Answer: The amount of salt in the tank after 8 minutes is 36.52 pounds.

Step-by-step explanation:

Salt in the tank is modelled by the Principle of Mass Conservation, which states:

(Salt mass rate per unit time to the tank) - (Salt mass per unit time from the tank) = (Salt accumulation rate of the tank)

Flow is measured as the product of salt concentration and flow. A well stirred mixture means that salt concentrations within tank and in the output mass flow are the same. Inflow salt concentration remains constant.
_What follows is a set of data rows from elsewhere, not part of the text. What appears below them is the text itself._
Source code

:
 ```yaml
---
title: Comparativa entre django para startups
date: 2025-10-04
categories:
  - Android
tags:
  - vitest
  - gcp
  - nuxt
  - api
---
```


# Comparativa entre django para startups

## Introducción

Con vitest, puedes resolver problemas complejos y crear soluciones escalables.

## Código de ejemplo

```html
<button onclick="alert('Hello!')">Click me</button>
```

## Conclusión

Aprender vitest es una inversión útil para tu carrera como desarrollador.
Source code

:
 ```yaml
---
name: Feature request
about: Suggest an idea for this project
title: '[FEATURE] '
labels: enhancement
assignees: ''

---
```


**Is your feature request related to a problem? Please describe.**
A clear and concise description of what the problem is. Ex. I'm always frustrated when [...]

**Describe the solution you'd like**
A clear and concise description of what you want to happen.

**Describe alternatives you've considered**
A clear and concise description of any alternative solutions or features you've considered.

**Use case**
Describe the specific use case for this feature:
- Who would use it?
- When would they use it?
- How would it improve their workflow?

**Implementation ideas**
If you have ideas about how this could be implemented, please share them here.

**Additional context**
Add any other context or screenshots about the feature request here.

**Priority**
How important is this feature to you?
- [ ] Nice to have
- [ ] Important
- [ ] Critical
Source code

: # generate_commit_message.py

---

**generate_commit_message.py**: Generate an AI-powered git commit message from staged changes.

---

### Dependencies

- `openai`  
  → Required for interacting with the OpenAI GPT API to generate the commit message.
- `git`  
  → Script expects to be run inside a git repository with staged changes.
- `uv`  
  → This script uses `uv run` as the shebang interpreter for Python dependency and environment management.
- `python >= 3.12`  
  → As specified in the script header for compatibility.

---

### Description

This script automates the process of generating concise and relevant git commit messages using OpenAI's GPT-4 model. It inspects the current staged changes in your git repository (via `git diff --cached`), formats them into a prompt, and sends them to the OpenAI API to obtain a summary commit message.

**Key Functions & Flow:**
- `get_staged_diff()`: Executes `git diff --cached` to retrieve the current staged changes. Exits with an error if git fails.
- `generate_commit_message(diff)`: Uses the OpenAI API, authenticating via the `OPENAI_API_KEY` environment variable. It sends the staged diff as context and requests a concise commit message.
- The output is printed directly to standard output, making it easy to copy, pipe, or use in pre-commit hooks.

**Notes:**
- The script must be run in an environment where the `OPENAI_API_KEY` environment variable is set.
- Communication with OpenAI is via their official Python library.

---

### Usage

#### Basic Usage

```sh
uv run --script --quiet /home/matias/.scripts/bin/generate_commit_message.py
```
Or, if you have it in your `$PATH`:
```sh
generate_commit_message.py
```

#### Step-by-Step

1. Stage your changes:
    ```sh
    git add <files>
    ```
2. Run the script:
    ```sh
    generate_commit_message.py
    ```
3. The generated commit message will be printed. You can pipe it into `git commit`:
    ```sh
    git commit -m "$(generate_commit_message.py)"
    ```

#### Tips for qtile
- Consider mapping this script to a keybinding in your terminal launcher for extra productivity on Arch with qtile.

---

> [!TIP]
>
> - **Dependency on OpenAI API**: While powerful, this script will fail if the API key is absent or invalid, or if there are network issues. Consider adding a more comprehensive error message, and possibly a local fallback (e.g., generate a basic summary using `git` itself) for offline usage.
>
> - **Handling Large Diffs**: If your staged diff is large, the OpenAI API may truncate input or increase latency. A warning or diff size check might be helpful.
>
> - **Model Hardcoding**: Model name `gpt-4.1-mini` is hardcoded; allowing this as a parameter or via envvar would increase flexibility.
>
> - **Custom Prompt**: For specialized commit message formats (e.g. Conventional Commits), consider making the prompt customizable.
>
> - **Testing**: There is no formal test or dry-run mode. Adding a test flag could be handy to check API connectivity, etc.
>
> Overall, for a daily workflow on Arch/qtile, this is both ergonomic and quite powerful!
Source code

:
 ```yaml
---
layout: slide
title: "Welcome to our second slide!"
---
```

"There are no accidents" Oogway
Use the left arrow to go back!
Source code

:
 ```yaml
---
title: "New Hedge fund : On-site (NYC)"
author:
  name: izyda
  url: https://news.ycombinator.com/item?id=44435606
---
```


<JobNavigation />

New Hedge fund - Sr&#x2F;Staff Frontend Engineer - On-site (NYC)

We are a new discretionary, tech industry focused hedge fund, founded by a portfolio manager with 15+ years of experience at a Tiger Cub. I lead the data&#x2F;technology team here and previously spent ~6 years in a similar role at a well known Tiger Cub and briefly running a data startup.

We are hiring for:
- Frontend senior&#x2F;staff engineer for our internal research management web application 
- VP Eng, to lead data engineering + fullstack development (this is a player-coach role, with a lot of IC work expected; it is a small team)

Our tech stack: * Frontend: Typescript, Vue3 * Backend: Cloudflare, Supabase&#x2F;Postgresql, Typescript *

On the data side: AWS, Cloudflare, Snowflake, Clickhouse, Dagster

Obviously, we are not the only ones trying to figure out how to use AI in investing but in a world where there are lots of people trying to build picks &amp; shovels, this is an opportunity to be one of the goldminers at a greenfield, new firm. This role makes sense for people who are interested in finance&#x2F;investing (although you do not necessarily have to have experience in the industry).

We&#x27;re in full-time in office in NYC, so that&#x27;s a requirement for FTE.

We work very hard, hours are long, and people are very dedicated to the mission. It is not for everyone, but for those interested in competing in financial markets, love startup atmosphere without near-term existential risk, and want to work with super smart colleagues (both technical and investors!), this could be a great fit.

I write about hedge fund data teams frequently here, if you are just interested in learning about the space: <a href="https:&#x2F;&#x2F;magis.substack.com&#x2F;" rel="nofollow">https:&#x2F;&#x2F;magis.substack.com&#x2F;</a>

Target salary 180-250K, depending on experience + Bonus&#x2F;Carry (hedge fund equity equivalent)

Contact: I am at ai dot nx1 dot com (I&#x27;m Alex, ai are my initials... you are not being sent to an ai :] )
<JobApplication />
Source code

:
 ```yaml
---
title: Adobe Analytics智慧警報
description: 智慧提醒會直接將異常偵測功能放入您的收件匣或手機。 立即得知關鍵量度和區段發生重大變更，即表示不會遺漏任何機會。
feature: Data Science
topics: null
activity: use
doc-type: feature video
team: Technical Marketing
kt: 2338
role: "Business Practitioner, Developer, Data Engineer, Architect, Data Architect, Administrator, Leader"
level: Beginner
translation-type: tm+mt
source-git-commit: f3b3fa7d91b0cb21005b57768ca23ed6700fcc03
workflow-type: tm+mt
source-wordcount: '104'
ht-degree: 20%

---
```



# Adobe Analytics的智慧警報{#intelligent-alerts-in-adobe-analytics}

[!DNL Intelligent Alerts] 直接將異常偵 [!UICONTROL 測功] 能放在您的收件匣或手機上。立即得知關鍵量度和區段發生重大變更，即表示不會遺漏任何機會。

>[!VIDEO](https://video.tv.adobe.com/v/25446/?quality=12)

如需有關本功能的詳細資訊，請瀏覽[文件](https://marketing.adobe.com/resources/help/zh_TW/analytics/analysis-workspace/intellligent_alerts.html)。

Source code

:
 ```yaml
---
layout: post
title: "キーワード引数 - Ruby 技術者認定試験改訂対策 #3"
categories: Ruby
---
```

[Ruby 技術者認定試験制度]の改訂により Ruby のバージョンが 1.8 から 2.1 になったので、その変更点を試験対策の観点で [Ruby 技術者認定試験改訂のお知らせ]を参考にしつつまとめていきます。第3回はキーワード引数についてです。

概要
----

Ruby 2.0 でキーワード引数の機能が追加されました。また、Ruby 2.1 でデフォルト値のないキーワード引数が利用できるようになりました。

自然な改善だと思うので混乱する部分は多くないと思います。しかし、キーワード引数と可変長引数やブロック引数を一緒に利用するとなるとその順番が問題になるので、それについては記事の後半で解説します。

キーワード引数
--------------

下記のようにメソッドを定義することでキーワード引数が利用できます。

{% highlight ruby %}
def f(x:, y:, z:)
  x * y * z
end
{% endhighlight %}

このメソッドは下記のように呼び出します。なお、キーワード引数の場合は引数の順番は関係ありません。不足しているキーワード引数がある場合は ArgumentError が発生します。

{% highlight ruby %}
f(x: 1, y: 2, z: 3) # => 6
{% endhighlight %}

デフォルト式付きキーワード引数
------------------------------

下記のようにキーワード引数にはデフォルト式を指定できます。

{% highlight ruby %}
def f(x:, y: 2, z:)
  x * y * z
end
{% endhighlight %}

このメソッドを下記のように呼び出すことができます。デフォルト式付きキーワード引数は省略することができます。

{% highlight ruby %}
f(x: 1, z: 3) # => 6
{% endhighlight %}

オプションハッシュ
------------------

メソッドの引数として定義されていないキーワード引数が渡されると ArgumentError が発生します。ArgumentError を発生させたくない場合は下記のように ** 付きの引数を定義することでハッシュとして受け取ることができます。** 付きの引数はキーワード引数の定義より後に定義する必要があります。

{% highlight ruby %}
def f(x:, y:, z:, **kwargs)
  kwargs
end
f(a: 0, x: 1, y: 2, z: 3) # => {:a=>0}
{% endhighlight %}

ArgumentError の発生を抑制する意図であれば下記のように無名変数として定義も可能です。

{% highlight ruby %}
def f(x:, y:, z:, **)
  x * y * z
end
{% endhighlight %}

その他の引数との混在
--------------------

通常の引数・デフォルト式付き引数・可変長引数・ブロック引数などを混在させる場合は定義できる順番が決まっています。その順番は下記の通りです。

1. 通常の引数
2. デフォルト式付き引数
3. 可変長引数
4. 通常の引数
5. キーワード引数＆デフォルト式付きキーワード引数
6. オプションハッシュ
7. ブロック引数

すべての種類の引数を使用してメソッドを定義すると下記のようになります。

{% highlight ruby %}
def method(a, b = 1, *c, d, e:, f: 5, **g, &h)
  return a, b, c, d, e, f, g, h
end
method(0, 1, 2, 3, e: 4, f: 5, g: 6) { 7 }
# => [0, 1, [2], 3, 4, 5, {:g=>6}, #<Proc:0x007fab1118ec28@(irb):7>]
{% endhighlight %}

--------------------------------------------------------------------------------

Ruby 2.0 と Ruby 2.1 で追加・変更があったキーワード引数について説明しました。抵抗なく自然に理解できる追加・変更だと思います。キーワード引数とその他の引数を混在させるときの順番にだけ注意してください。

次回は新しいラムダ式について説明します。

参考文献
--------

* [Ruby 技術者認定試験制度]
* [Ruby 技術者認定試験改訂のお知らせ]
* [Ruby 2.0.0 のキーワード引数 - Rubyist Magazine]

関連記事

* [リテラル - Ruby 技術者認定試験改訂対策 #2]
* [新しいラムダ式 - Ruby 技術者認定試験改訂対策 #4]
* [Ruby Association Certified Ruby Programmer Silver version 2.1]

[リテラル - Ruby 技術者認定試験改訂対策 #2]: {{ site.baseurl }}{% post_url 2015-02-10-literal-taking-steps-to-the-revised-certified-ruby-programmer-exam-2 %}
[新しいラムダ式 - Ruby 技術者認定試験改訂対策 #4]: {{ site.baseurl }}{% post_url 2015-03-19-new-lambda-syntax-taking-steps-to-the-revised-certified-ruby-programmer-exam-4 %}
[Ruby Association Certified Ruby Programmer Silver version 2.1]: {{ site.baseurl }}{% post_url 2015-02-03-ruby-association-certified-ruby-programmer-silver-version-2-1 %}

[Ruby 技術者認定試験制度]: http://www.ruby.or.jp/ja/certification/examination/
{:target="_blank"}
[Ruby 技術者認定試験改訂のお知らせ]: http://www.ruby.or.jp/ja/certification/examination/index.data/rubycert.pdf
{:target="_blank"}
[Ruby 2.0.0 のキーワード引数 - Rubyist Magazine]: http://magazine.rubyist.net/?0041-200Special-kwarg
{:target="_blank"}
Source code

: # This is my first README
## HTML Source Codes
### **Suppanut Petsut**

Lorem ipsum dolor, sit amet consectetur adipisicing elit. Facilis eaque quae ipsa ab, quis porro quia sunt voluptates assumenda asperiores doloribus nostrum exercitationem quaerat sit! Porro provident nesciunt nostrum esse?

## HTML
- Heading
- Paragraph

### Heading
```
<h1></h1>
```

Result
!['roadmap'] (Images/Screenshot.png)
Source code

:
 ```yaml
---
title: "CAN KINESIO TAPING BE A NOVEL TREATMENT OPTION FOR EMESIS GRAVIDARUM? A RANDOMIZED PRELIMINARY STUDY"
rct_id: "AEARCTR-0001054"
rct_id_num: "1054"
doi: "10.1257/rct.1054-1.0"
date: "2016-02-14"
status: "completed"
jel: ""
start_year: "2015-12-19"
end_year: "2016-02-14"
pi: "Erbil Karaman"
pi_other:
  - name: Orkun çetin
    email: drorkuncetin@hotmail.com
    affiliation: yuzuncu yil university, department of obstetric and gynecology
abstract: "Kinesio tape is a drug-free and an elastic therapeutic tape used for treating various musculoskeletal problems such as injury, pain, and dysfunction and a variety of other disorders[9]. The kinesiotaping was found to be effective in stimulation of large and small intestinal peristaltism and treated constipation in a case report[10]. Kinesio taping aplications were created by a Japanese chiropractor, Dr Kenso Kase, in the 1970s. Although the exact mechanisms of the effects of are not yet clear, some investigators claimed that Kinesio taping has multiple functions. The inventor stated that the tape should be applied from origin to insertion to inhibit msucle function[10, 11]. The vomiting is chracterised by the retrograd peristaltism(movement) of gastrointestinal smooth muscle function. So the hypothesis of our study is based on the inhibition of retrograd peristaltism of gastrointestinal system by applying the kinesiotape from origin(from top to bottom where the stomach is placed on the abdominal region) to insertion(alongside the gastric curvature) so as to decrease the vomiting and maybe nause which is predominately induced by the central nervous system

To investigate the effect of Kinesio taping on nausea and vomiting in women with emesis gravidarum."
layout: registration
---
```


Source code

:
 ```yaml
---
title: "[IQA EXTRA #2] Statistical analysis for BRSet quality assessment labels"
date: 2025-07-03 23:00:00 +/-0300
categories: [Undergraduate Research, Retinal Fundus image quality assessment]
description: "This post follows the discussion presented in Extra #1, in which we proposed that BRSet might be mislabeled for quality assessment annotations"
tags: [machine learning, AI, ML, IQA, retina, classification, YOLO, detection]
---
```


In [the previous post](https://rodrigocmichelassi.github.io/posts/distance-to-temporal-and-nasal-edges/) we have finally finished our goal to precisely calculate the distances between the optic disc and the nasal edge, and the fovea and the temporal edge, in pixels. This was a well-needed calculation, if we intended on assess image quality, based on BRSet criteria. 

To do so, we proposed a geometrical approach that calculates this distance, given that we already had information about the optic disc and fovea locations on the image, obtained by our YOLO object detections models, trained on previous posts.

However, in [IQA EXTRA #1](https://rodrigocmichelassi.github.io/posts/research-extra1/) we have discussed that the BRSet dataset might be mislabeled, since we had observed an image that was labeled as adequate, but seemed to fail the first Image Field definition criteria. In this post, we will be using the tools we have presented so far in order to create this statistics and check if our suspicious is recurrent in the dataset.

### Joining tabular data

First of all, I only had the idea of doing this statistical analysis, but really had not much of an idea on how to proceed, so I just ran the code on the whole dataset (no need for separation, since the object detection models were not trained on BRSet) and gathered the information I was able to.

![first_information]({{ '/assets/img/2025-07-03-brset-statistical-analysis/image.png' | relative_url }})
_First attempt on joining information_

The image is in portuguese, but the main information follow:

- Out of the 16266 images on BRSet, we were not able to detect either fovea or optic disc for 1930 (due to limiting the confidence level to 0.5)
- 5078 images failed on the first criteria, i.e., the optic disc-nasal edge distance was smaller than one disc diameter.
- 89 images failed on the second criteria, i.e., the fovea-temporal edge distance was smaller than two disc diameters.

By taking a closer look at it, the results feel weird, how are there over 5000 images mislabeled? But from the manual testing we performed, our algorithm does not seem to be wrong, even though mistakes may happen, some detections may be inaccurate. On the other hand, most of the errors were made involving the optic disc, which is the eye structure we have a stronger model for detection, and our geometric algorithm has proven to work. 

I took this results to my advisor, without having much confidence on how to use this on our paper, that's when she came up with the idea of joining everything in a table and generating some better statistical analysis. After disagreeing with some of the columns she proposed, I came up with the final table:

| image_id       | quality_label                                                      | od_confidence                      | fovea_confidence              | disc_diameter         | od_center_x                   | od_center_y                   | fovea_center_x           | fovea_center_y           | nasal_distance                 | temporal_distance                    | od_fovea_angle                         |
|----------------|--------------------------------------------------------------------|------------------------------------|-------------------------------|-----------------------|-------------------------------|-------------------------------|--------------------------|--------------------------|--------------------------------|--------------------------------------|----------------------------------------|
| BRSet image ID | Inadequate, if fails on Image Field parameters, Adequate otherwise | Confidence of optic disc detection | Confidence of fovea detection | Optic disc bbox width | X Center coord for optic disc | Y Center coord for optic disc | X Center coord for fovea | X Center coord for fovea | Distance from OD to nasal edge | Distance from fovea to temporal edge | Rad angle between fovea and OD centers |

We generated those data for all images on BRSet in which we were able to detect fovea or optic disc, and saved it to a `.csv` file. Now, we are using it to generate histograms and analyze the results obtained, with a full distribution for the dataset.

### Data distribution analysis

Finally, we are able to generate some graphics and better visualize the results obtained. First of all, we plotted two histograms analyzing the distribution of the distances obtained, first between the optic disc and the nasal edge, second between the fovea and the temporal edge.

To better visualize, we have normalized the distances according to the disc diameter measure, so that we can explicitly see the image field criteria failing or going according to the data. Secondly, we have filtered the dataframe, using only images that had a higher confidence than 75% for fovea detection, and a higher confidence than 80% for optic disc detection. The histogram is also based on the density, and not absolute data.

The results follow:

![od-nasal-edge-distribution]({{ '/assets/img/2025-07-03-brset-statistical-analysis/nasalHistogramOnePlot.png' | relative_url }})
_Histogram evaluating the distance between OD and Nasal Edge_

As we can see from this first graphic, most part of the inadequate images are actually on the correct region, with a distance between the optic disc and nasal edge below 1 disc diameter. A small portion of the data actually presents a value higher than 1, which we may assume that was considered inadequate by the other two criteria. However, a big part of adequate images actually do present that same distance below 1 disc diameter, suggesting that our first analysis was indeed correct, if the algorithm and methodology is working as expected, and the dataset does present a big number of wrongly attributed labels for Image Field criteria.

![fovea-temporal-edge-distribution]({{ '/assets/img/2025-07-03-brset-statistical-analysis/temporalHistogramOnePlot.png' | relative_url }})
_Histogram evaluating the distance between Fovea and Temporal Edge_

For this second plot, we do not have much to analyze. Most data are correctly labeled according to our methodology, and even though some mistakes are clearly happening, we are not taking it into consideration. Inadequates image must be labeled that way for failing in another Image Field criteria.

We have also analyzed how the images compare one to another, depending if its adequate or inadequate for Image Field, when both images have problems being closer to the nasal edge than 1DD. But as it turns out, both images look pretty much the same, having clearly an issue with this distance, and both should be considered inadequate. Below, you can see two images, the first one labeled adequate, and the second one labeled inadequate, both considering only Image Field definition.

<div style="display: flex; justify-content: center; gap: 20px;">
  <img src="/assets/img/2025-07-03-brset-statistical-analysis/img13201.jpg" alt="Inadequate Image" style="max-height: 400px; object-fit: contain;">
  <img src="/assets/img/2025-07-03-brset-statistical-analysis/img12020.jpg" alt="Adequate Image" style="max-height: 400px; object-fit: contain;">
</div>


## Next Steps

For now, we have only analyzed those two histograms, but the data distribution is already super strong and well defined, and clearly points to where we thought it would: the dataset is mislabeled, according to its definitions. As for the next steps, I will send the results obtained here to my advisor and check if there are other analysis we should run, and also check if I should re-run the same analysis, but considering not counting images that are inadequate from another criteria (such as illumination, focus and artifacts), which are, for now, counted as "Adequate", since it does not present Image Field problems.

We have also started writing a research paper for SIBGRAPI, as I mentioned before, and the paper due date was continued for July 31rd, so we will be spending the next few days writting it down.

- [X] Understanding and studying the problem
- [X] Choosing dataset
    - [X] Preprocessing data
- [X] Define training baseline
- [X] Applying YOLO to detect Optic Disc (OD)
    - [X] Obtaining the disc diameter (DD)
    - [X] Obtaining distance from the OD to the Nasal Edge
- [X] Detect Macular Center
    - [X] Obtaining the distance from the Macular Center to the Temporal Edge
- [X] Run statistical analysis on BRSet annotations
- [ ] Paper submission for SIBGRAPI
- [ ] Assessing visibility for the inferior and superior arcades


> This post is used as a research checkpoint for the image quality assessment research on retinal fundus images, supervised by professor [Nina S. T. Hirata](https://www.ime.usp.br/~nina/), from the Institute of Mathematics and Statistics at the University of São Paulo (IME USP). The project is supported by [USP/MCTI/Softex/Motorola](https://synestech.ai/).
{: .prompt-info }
Hence:

$c_{0} \cdot f_{in} - c(t) \cdot f_{out} = \frac{d(V_{tank}(t) \cdot c(t))}{dt}$

By expanding the previous equation:

$c_{0} \cdot f_{in} - c(t) \cdot f_{out} = V_{tank}(t) \cdot \frac{dc(t)}{dt} + \frac{dV_{tank}(t)}{dt} \cdot c(t)$

The tank capacity and capacity rate of change given in gallons and gallons per minute are, respectivelly:

$V_{tank} = 220\\\frac{dV_{tank}(t)}{dt} = 0$

Since there is no accumulation within the tank, expression is simplified to this:

$c_{0} \cdot f_{in} - c(t) \cdot f_{out} = V_{tank}(t) \cdot \frac{dc(t)}{dt}$

By rearranging the expression, it is noticed the presence of a First-Order Non-Homogeneous Linear Ordinary Differential Equation:

$V_{tank} \cdot \frac{dc(t)}{dt} + f_{out} \cdot c(t) = c_0 \cdot f_{in}$ , where $c(0) = 0 \frac{pounds}{gallon}$ .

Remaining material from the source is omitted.